- [Exercise details]
With the records below as input, work out how many lines include the word "propaganda". Give only the number.

- [Input records]
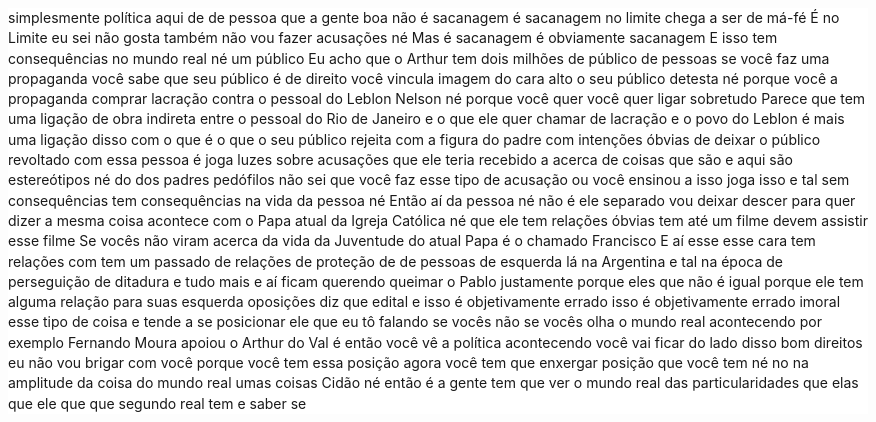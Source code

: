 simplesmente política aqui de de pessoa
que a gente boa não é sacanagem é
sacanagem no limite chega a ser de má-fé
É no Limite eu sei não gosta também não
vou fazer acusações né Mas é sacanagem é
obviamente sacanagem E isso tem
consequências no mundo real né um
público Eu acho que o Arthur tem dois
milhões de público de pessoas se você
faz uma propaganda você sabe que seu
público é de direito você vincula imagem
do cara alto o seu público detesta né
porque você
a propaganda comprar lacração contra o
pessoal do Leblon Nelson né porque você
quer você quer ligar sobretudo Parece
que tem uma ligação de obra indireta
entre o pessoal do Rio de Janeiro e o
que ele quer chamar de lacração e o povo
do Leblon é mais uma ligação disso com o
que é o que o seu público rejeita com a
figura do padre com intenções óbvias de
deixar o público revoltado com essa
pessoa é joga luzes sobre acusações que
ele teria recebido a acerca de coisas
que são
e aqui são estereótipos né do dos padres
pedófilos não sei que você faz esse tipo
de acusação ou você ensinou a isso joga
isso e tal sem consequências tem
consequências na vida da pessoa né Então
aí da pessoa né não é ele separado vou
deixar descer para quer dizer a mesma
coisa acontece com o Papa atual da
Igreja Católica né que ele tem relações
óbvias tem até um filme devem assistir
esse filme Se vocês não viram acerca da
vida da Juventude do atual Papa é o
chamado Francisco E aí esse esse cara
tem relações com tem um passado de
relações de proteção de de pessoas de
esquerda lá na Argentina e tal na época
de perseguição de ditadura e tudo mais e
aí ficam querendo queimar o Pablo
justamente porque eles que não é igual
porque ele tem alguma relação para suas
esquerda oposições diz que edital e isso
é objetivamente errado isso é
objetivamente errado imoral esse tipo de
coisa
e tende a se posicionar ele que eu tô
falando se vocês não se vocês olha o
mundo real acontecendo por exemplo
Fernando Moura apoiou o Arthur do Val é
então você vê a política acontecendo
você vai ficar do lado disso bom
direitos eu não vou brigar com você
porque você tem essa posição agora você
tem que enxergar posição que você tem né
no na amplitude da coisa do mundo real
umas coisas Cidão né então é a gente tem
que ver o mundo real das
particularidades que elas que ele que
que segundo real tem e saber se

- [Response box]
2